The episode was average, at best. There was nothing horrifically train-wreck (like, let's say, the Rocky Picture Horror Show episode) but nothing exactly amazing either (season one's "Sectionals" come to mind.) There was nothing to distinguish this episode from any of the others: the Glee club is the butt monkey of McKinley High, Sue ridicules Will's hair, Emma cleans her fruit, Rachel overacts as she sings a Broadway ballad, multiple characters get doused in cafeteria food.

In fact, any character or plot development across the past two seasons has been ignored. Sue Sylvester is once again rampaging across Ohio with a vendetta against Will Schuester with a storyline that is so overwhelmingly implausible that it will be dropped next week, despite everything that happened in last season's penultimate episode. Rachel and Finn are circling each other. The Cheerios, and Santana in particular, are public enemy number one.
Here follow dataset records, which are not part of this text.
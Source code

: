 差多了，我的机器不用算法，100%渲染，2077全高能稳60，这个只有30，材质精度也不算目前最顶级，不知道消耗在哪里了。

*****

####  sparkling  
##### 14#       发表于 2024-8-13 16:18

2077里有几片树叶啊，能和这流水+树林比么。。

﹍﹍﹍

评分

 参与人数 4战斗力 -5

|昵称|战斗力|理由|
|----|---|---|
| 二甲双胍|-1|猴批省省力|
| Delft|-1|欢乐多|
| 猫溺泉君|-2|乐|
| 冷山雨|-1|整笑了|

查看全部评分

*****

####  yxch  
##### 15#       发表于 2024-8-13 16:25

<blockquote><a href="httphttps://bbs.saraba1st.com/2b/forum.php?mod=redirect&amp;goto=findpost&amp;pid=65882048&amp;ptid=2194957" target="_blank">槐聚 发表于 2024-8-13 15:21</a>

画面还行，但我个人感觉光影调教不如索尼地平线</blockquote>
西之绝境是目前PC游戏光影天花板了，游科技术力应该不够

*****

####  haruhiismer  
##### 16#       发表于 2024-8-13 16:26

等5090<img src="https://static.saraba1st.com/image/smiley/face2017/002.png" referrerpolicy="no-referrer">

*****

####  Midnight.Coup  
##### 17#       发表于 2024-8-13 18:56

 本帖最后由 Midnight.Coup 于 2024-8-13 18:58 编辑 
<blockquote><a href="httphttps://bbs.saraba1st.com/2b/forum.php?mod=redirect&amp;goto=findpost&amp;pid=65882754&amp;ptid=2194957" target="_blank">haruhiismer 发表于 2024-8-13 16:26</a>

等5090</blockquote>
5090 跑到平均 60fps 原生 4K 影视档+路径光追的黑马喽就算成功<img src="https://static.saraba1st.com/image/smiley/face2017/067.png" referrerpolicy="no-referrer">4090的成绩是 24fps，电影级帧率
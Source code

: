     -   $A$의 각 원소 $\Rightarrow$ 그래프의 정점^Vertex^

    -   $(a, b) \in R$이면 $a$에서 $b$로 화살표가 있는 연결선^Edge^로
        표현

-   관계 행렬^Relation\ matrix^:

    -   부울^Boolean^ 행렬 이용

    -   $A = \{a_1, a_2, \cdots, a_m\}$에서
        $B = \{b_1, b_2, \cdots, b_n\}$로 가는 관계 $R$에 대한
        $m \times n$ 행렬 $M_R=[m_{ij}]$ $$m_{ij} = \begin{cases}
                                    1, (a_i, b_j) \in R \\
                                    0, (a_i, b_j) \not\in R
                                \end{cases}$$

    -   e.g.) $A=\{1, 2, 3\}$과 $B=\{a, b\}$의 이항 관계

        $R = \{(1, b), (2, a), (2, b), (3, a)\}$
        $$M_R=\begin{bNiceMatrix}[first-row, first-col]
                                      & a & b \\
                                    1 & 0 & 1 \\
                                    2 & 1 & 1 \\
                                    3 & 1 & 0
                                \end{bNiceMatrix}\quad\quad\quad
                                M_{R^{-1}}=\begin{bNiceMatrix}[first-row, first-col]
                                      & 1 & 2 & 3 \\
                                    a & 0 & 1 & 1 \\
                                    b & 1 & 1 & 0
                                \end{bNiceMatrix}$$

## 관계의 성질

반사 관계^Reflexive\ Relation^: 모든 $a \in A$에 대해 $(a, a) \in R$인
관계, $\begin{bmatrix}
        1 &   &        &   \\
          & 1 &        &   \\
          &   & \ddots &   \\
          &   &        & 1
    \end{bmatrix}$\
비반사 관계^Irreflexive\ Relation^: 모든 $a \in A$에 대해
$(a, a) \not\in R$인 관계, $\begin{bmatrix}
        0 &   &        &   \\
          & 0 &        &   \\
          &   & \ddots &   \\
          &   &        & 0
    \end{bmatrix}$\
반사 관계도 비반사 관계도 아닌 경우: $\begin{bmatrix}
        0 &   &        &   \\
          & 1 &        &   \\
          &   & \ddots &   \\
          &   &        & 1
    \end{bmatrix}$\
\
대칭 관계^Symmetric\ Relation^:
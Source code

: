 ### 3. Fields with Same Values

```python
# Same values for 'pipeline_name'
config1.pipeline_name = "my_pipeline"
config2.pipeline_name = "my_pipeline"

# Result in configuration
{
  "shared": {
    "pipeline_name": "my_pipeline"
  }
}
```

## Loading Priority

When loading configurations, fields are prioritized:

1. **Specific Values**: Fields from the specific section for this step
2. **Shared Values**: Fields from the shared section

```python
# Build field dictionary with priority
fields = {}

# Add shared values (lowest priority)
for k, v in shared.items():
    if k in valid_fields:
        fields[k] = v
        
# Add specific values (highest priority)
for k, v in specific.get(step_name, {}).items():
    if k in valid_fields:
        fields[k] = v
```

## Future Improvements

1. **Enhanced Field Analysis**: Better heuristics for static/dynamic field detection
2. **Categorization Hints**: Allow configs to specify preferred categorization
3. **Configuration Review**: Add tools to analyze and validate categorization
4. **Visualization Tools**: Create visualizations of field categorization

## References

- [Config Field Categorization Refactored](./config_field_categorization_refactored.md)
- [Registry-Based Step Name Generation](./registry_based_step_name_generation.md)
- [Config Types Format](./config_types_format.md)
Emma and Will are suddenly dating with no explanation at all, despite everything that passed between them last season, and if the show goes on without  flashback to how they got together it will be the greatest cop-out in story-telling history since the "and it was all a dream" trope was invented. With the smallest of exceptions, this episode could have been the series pilot episode all over again.

And the thing is -- it would have been so much better if it was. By this point, all of the show's familiar fallbacks (Sue's racist comments, Rachel's soaring vibrato, Britney's clueless one-liners) that once may have saved the episode are now dragging it under. Time for something new, please.

Unfortunately, the same can be said for the episode's musical numbers. The first  song of the season, The Go-Go's "We Got the Beat" was painfully underwhelming, as was Rachel and Kurt's duet in which Lea Michele sings yet another Barbra Streisand number. None of the others were terrible either -- in fact, the revamped Hairspray classic, "You Can't Stop the Beat" ended the episode on an appropriately-manic, fairly high note -- but nothing was new. Darren Criss continued to bop in all of his bow-tied glory, and the Rachel/Kurt dopplegangers gave a performance comparable to Vocal Adrenaline's, and it all would have been amazing if it had been the first time we were seeing these kinds of performances but this is season three, Glee, please come up with something new.

There are, however, sparks of ingenuity buried in this pile of overdone mush. Dianna Agron plays the jaded, tortured, bad-ass "Skank" like a pro, in a way that is admirable, frustrating and oh-so-pitiable all at the same time. Sugar Motta aka the alleged Rachel 2.0, was a hilariously well-played red herring. One of the show's high points remains the one-on-one scenes between emotionally charged characters, this week being Rachel and Kurt's tearful pinky swear. Seeds for the season's journey have been planted -- namely, what's going to happen to the seniors after they graduate from Glee club? -- and it promises to be a dramatic and ballad-infused ride.

There are many hints that Glee will pull itself up from the hackneyed hole that was Tuesday's season premiere. But at the moment, it remains wallowing somewhere at mid-point. But whether awe-inspiring or groan-inducing, Glee has never deviated from its entertaining path yet, and so we will continue to tune in every week, L-shaped foam fingers clutched tightly to our chests.